A new security report from researcher Andreas Makris reveals that Yarbo robots-including autonomous lawn mowers and snow blowers-contain serious vulnerabilities that could allow attackers remote access to the device, view live camera feeds, and steal Wi-Fi credentials. Approximately 6,000 robots are affected.
Makris found that Yarbo robots ship with a persistent remote access setup using a tunnel, a hardcoded root password shared across the fleet, and a remote connection method tied to the robot's serial number. The remote tunnel runs automatically and can restart itself if stopped.
An attacker with root access could potentially view the robot's surroundings through its multiple cameras and retrieve saved Wi-Fi credentials, which could compromise the entire home network.

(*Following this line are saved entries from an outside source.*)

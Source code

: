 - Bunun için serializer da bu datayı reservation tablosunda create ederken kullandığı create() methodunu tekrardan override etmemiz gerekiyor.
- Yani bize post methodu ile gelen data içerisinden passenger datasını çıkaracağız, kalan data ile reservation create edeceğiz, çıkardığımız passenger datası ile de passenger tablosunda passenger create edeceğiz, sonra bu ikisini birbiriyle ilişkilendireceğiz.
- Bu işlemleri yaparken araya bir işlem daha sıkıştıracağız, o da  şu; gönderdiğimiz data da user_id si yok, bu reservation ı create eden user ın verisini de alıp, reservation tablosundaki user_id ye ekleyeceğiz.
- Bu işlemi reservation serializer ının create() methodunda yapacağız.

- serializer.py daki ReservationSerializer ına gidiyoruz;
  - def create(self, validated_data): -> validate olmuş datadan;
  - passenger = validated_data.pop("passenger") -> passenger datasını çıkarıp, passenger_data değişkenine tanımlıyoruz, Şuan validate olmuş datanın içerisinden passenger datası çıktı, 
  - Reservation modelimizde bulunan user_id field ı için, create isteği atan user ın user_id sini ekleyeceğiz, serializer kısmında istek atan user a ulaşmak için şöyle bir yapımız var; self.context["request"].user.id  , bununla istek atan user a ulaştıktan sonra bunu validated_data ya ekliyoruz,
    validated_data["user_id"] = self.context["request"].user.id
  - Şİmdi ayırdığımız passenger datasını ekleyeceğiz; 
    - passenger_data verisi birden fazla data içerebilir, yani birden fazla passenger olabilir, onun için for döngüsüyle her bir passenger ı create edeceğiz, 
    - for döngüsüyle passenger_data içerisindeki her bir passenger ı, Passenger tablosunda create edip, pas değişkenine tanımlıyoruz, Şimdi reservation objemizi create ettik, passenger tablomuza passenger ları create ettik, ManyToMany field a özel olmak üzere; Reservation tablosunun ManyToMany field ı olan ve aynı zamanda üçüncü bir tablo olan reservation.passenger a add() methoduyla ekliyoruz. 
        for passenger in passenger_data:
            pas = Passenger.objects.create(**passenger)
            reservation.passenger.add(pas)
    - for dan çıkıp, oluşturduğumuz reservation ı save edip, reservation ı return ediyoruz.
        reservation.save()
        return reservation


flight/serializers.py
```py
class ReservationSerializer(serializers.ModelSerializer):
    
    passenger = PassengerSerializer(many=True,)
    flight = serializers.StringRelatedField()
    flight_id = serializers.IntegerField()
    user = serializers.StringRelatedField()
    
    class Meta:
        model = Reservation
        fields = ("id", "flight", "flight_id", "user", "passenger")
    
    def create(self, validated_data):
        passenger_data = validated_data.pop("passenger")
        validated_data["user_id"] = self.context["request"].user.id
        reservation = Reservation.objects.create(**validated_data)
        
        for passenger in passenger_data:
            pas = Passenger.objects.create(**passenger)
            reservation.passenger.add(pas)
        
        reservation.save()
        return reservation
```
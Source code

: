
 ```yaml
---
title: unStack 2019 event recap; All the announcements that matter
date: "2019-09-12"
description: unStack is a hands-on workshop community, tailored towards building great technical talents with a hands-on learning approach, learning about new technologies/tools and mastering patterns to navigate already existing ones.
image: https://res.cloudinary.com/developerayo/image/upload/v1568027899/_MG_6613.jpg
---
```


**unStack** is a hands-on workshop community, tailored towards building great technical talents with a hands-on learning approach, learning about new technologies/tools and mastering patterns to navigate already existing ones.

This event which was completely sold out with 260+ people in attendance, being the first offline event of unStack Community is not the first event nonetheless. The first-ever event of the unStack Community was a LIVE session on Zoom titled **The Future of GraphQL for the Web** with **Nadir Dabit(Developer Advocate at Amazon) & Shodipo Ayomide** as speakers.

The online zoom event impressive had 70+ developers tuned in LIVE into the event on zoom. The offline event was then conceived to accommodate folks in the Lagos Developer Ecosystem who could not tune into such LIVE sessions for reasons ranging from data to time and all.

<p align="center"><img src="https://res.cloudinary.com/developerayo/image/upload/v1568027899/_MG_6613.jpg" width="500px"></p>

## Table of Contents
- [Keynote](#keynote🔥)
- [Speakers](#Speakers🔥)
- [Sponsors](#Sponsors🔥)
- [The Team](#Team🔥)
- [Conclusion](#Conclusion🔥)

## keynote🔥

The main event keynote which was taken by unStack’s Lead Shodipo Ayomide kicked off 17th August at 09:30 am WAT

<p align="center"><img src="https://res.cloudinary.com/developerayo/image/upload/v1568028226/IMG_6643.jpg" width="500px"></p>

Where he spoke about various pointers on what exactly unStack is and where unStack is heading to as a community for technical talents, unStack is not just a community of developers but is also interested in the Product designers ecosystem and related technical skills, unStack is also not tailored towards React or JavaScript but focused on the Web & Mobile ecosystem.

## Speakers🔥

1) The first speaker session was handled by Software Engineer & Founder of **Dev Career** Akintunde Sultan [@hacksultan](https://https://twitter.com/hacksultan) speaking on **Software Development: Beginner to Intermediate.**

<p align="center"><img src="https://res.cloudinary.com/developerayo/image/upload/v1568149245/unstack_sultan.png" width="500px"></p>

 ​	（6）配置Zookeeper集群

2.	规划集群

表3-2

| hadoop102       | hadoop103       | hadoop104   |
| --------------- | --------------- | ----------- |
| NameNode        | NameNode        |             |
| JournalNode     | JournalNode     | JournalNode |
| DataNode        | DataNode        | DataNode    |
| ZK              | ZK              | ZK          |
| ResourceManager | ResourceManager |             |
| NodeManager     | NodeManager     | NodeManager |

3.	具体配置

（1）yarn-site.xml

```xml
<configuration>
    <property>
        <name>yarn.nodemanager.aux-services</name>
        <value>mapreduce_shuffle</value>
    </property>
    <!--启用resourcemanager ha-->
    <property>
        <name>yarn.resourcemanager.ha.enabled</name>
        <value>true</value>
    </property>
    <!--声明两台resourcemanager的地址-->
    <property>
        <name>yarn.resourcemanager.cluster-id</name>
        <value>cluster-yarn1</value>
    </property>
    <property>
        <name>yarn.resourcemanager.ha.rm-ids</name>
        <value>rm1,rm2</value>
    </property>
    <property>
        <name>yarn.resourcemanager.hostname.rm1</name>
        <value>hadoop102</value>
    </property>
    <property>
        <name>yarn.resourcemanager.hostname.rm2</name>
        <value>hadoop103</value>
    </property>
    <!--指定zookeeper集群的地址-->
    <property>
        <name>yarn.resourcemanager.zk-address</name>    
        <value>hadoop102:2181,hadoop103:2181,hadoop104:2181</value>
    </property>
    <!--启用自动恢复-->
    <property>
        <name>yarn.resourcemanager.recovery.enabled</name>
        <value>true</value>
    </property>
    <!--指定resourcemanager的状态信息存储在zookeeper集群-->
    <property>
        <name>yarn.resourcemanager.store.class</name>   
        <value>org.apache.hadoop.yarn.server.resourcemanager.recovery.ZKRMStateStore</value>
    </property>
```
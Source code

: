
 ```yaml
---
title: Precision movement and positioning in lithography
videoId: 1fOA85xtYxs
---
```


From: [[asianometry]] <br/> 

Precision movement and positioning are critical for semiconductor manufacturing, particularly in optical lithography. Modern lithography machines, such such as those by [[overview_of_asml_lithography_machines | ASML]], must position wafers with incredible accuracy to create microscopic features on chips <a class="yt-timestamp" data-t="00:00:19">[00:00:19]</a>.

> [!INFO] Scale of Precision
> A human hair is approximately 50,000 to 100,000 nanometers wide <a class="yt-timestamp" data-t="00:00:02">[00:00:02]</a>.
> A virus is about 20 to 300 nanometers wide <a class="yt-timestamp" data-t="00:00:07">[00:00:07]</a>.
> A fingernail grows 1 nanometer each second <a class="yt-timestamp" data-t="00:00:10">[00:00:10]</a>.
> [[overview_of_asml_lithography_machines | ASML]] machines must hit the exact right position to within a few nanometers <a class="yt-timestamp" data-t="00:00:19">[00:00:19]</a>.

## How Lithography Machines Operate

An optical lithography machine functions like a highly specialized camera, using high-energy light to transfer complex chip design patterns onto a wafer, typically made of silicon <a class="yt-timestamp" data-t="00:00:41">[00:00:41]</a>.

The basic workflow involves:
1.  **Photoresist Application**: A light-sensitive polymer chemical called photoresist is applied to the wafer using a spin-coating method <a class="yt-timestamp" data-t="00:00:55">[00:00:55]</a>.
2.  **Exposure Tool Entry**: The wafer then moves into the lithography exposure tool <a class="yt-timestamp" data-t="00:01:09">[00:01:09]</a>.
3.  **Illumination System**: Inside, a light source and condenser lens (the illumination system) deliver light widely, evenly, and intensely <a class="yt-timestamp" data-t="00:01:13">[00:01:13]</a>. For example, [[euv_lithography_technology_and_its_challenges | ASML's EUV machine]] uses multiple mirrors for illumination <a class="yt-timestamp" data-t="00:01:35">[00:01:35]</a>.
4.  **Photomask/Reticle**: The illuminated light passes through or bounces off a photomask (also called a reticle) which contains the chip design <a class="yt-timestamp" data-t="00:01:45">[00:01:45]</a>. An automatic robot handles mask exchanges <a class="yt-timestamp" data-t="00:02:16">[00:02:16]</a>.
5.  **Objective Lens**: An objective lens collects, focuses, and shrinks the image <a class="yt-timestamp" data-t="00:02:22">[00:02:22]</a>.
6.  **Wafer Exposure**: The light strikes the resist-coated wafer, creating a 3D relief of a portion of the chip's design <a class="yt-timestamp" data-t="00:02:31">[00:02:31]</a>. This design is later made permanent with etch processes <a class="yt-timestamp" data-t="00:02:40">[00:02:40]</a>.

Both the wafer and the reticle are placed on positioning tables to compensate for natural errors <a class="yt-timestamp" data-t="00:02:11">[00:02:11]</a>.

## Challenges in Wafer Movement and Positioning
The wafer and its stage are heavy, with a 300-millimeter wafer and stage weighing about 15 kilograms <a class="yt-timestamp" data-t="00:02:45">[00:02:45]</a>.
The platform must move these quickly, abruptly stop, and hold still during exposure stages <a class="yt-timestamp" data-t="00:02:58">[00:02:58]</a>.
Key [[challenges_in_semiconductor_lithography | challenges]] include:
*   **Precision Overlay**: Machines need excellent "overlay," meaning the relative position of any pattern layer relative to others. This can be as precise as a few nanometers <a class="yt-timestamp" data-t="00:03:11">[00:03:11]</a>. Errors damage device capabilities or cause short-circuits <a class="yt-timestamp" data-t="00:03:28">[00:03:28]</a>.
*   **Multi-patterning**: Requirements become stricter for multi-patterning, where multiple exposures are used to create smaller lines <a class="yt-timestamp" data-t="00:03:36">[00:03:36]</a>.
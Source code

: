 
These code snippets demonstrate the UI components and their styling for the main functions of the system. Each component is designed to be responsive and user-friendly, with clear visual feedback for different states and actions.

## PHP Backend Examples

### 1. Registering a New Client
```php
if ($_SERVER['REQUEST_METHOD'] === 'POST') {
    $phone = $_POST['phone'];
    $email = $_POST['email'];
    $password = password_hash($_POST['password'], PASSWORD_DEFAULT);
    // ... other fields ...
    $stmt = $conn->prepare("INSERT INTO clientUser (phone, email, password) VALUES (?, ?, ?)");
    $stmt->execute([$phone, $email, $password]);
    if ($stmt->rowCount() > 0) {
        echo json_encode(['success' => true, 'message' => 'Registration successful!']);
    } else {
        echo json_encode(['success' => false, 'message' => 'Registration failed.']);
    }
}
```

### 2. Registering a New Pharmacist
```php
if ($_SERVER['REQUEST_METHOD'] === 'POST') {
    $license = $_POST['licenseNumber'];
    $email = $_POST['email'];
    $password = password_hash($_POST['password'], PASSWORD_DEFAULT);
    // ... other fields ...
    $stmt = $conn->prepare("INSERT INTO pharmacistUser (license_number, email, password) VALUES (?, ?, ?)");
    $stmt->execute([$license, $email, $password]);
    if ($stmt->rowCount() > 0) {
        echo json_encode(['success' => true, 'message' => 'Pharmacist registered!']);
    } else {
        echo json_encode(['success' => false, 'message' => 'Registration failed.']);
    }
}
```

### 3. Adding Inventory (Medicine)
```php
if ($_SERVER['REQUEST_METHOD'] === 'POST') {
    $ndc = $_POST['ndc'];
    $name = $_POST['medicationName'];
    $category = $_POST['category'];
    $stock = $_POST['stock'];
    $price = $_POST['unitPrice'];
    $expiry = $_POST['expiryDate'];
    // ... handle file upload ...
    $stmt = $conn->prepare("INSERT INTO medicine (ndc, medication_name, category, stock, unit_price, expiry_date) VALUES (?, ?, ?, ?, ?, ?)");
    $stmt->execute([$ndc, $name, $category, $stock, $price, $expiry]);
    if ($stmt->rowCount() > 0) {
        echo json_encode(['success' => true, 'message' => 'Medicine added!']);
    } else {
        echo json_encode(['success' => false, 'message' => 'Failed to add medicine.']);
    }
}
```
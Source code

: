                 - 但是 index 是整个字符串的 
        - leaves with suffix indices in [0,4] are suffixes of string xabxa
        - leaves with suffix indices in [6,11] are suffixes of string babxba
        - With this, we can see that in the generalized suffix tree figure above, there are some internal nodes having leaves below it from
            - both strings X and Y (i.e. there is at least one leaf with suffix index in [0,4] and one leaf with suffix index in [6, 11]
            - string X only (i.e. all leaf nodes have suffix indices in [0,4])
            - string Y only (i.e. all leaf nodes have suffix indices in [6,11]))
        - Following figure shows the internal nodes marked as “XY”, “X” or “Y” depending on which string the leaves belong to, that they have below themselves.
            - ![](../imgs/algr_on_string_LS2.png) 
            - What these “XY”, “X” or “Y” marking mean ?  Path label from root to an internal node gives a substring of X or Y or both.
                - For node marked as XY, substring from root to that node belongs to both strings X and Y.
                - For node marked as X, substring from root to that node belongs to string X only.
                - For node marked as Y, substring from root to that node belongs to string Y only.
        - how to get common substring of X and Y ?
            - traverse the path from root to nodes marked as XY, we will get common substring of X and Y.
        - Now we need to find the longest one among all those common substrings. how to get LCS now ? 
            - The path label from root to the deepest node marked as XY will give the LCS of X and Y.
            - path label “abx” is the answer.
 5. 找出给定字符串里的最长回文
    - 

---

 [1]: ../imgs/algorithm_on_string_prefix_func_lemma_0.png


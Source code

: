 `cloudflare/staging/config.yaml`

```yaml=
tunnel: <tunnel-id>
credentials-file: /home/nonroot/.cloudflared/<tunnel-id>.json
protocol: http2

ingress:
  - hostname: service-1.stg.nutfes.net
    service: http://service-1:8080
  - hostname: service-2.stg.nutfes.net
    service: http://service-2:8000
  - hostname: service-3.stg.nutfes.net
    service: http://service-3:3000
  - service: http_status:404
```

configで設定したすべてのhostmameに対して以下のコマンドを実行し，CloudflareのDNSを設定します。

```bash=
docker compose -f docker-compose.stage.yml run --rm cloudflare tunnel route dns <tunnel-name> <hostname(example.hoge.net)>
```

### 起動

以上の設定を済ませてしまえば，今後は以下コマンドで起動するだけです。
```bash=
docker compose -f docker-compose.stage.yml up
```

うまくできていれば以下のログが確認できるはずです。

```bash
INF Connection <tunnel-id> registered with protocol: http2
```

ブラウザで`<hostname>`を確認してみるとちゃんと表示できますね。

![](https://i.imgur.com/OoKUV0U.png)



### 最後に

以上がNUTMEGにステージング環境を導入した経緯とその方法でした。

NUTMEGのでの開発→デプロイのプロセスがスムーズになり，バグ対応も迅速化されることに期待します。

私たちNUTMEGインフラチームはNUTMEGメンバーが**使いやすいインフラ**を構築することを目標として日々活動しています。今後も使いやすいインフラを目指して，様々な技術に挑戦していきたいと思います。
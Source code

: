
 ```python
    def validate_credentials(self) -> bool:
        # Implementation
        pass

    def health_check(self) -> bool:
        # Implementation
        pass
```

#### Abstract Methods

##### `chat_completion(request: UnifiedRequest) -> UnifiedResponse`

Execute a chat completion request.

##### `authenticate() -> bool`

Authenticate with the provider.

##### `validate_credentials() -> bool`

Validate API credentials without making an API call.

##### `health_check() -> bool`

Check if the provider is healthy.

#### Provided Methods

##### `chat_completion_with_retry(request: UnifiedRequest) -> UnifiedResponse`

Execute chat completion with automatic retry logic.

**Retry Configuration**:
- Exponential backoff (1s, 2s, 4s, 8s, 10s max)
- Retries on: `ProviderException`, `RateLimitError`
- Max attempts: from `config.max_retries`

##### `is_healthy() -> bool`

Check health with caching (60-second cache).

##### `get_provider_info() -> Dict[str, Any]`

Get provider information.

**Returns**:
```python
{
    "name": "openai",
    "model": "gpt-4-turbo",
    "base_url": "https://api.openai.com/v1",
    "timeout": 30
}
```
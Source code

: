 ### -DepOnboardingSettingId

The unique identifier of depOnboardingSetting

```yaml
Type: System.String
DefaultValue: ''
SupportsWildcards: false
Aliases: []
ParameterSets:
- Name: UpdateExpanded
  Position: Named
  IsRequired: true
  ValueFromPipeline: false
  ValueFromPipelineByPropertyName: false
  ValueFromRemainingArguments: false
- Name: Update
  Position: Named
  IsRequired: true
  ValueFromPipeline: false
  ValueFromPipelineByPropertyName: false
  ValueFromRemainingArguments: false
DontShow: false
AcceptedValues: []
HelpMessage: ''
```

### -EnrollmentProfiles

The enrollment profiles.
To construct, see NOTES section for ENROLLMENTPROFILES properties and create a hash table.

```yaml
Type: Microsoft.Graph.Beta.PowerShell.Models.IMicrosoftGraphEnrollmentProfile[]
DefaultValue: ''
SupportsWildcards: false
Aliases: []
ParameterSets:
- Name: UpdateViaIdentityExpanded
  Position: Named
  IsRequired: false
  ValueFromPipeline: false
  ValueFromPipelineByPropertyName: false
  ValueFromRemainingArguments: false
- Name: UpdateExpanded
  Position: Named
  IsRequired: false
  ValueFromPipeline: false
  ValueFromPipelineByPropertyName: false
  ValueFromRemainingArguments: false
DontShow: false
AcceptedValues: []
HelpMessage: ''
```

Yarbo has acknowledged the findings, stating that core technical issues are accurate. The company says it has retired historical fleet-level root credentials, revoked shared FRP remote-access credentials, and disabled related server-side paths. However, Yarbo admits more work remains, including rebuilding its credential management system to use per-device credentials.
The report also raises privacy concerns over data connections to ByteDance Feishu, Tencent TDMQ, and Chinese DNS resolvers. Yarbo says it has removed reporting scripts and non-essential network configurations.
Security experts recommend placing the robot on a guest network, changing Wi-Fi passwords, and keeping the device updated. Yarbo says security updates are pushed automatically.